(Work required)
Pictures do not belong in the copy; print every entry exactly as it stands.

(Information provided)
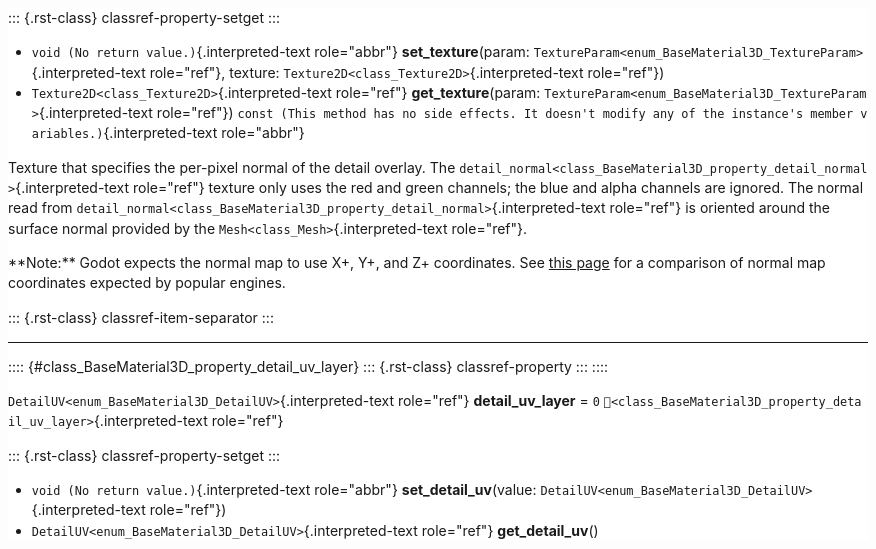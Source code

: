 ::: {.rst-class}
classref-property-setget
:::

- `void (No return value.)`{.interpreted-text role="abbr"}
  **set_texture**(param:
  `TextureParam<enum_BaseMaterial3D_TextureParam>`{.interpreted-text
  role="ref"}, texture: `Texture2D<class_Texture2D>`{.interpreted-text
  role="ref"})
- `Texture2D<class_Texture2D>`{.interpreted-text role="ref"}
  **get_texture**(param:
  `TextureParam<enum_BaseMaterial3D_TextureParam>`{.interpreted-text
  role="ref"})
  `const (This method has no side effects. It doesn't modify any of the instance's member variables.)`{.interpreted-text
  role="abbr"}

Texture that specifies the per-pixel normal of the detail overlay. The
`detail_normal<class_BaseMaterial3D_property_detail_normal>`{.interpreted-text
role="ref"} texture only uses the red and green channels; the blue and
alpha channels are ignored. The normal read from
`detail_normal<class_BaseMaterial3D_property_detail_normal>`{.interpreted-text
role="ref"} is oriented around the surface normal provided by the
`Mesh<class_Mesh>`{.interpreted-text role="ref"}.

\*\*Note:\*\* Godot expects the normal map to use X+, Y+, and Z+
coordinates. See [this
page](http://wiki.polycount.com/wiki/Normal_Map_Technical_Details#Common_Swizzle_Coordinates)
for a comparison of normal map coordinates expected by popular engines.

::: {.rst-class}
classref-item-separator
:::

------------------------------------------------------------------------

:::: {#class_BaseMaterial3D_property_detail_uv_layer}
::: {.rst-class}
classref-property
:::
::::

`DetailUV<enum_BaseMaterial3D_DetailUV>`{.interpreted-text role="ref"}
**detail_uv_layer** = `0`
`🔗<class_BaseMaterial3D_property_detail_uv_layer>`{.interpreted-text
role="ref"}

::: {.rst-class}
classref-property-setget
:::

- `void (No return value.)`{.interpreted-text role="abbr"}
  **set_detail_uv**(value:
  `DetailUV<enum_BaseMaterial3D_DetailUV>`{.interpreted-text
  role="ref"})
- `DetailUV<enum_BaseMaterial3D_DetailUV>`{.interpreted-text role="ref"}
  **get_detail_uv**()
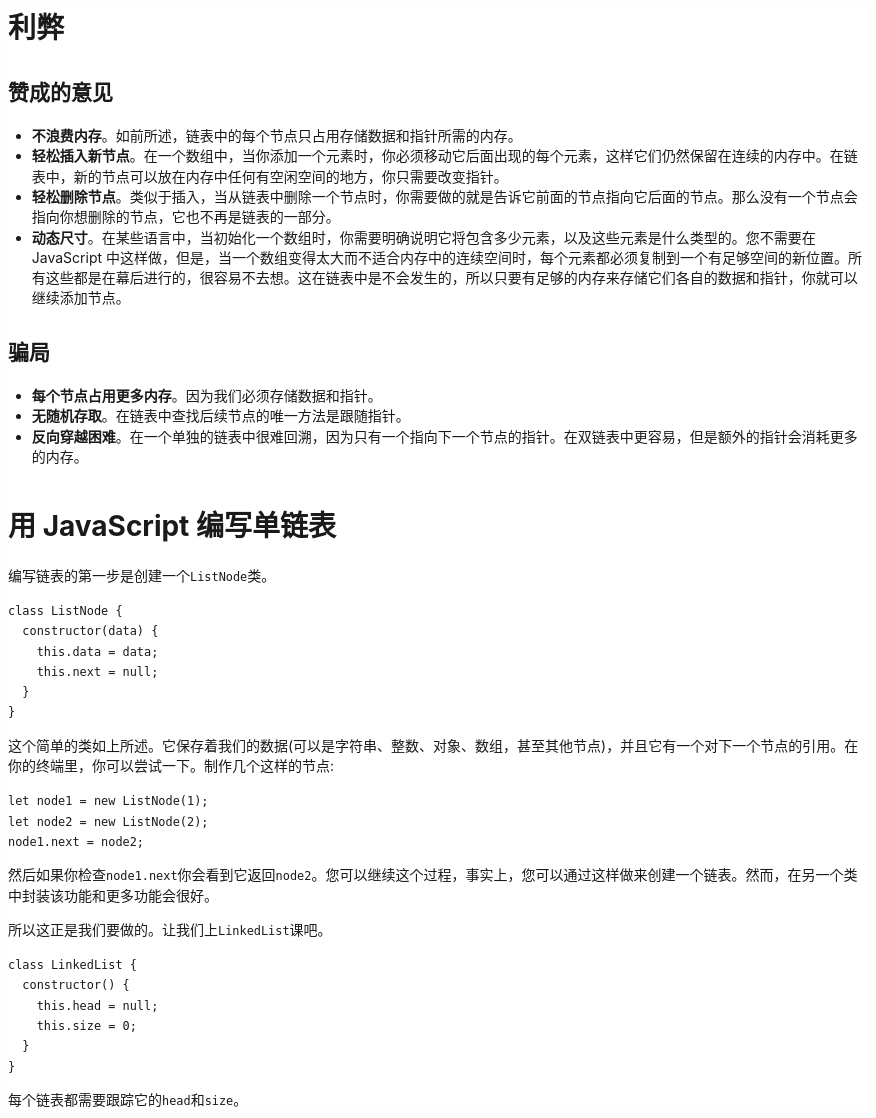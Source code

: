# 利弊

## 赞成的意见

*   **不浪费内存**。如前所述，链表中的每个节点只占用存储数据和指针所需的内存。
*   **轻松插入新节点**。在一个数组中，当你添加一个元素时，你必须移动它后面出现的每个元素，这样它们仍然保留在连续的内存中。在链表中，新的节点可以放在内存中任何有空闲空间的地方，你只需要改变指针。
*   **轻松删除节点**。类似于插入，当从链表中删除一个节点时，你需要做的就是告诉它前面的节点指向它后面的节点。那么没有一个节点会指向你想删除的节点，它也不再是链表的一部分。
*   **动态尺寸**。在某些语言中，当初始化一个数组时，你需要明确说明它将包含多少元素，以及这些元素是什么类型的。您不需要在 JavaScript 中这样做，但是，当一个数组变得太大而不适合内存中的连续空间时，每个元素都必须复制到一个有足够空间的新位置。所有这些都是在幕后进行的，很容易不去想。这在链表中是不会发生的，所以只要有足够的内存来存储它们各自的数据和指针，你就可以继续添加节点。

## 骗局

*   **每个节点占用更多内存**。因为我们必须存储数据和指针。
*   **无随机存取**。在链表中查找后续节点的唯一方法是跟随指针。
*   **反向穿越困难**。在一个单独的链表中很难回溯，因为只有一个指向下一个节点的指针。在双链表中更容易，但是额外的指针会消耗更多的内存。

# 用 JavaScript 编写单链表

编写链表的第一步是创建一个`ListNode`类。

```
class ListNode {
  constructor(data) {
    this.data = data;
    this.next = null;
  }
}
```

这个简单的类如上所述。它保存着我们的数据(可以是字符串、整数、对象、数组，甚至其他节点)，并且它有一个对下一个节点的引用。在你的终端里，你可以尝试一下。制作几个这样的节点:

```
let node1 = new ListNode(1);
let node2 = new ListNode(2);
node1.next = node2;
```

然后如果你检查`node1.next`你会看到它返回`node2`。您可以继续这个过程，事实上，您可以通过这样做来创建一个链表。然而，在另一个类中封装该功能和更多功能会很好。

所以这正是我们要做的。让我们上`LinkedList`课吧。

```
class LinkedList {
  constructor() {
    this.head = null;
    this.size = 0;
  }
}
```

每个链表都需要跟踪它的`head`和`size`。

(Response to the task)
Source code

: ::: {.rst-class}
classref-property-setget
:::

- `void (No return value.)`{.interpreted-text role="abbr"}
  **set_texture**(param:
  `TextureParam<enum_BaseMaterial3D_TextureParam>`{.interpreted-text
  role="ref"}, texture: `Texture2D<class_Texture2D>`{.interpreted-text
  role="ref"})
- `Texture2D<class_Texture2D>`{.interpreted-text role="ref"}
  **get_texture**(param:
  `TextureParam<enum_BaseMaterial3D_TextureParam>`{.interpreted-text
  role="ref"})
  `const (This method has no side effects. It doesn't modify any of the instance's member variables.)`{.interpreted-text
  role="abbr"}

Texture that specifies the per-pixel normal of the detail overlay. The
`detail_normal<class_BaseMaterial3D_property_detail_normal>`{.interpreted-text
role="ref"} texture only uses the red and green channels; the blue and
alpha channels are ignored. The normal read from
`detail_normal<class_BaseMaterial3D_property_detail_normal>`{.interpreted-text
role="ref"} is oriented around the surface normal provided by the
`Mesh<class_Mesh>`{.interpreted-text role="ref"}.

\*\*Note:\*\* Godot expects the normal map to use X+, Y+, and Z+
coordinates. See [this
page](http://wiki.polycount.com/wiki/Normal_Map_Technical_Details#Common_Swizzle_Coordinates)
for a comparison of normal map coordinates expected by popular engines.

::: {.rst-class}
classref-item-separator
:::

------------------------------------------------------------------------

:::: {#class_BaseMaterial3D_property_detail_uv_layer}
::: {.rst-class}
classref-property
:::
::::

`DetailUV<enum_BaseMaterial3D_DetailUV>`{.interpreted-text role="ref"}
**detail_uv_layer** = `0`
`🔗<class_BaseMaterial3D_property_detail_uv_layer>`{.interpreted-text
role="ref"}

::: {.rst-class}
classref-property-setget
:::

- `void (No return value.)`{.interpreted-text role="abbr"}
  **set_detail_uv**(value:
  `DetailUV<enum_BaseMaterial3D_DetailUV>`{.interpreted-text
  role="ref"})
- `DetailUV<enum_BaseMaterial3D_DetailUV>`{.interpreted-text role="ref"}
  **get_detail_uv**()
Source code

:# 利弊

## 赞成的意见

*   **不浪费内存**。如前所述，链表中的每个节点只占用存储数据和指针所需的内存。
*   **轻松插入新节点**。在一个数组中，当你添加一个元素时，你必须移动它后面出现的每个元素，这样它们仍然保留在连续的内存中。在链表中，新的节点可以放在内存中任何有空闲空间的地方，你只需要改变指针。
*   **轻松删除节点**。类似于插入，当从链表中删除一个节点时，你需要做的就是告诉它前面的节点指向它后面的节点。那么没有一个节点会指向你想删除的节点，它也不再是链表的一部分。
*   **动态尺寸**。在某些语言中，当初始化一个数组时，你需要明确说明它将包含多少元素，以及这些元素是什么类型的。您不需要在 JavaScript 中这样做，但是，当一个数组变得太大而不适合内存中的连续空间时，每个元素都必须复制到一个有足够空间的新位置。所有这些都是在幕后进行的，很容易不去想。这在链表中是不会发生的，所以只要有足够的内存来存储它们各自的数据和指针，你就可以继续添加节点。

## 骗局

*   **每个节点占用更多内存**。因为我们必须存储数据和指针。
*   **无随机存取**。在链表中查找后续节点的唯一方法是跟随指针。
*   **反向穿越困难**。在一个单独的链表中很难回溯，因为只有一个指向下一个节点的指针。在双链表中更容易，但是额外的指针会消耗更多的内存。

# 用 JavaScript 编写单链表

编写链表的第一步是创建一个`ListNode`类。

```
class ListNode {
  constructor(data) {
    this.data = data;
    this.next = null;
  }
}
```

这个简单的类如上所述。它保存着我们的数据(可以是字符串、整数、对象、数组，甚至其他节点)，并且它有一个对下一个节点的引用。在你的终端里，你可以尝试一下。制作几个这样的节点:

```
let node1 = new ListNode(1);
let node2 = new ListNode(2);
node1.next = node2;
```

然后如果你检查`node1.next`你会看到它返回`node2`。您可以继续这个过程，事实上，您可以通过这样做来创建一个链表。然而，在另一个类中封装该功能和更多功能会很好。

所以这正是我们要做的。让我们上`LinkedList`课吧。

```
class LinkedList {
  constructor() {
    this.head = null;
    this.size = 0;
  }
}
```

每个链表都需要跟踪它的`head`和`size`。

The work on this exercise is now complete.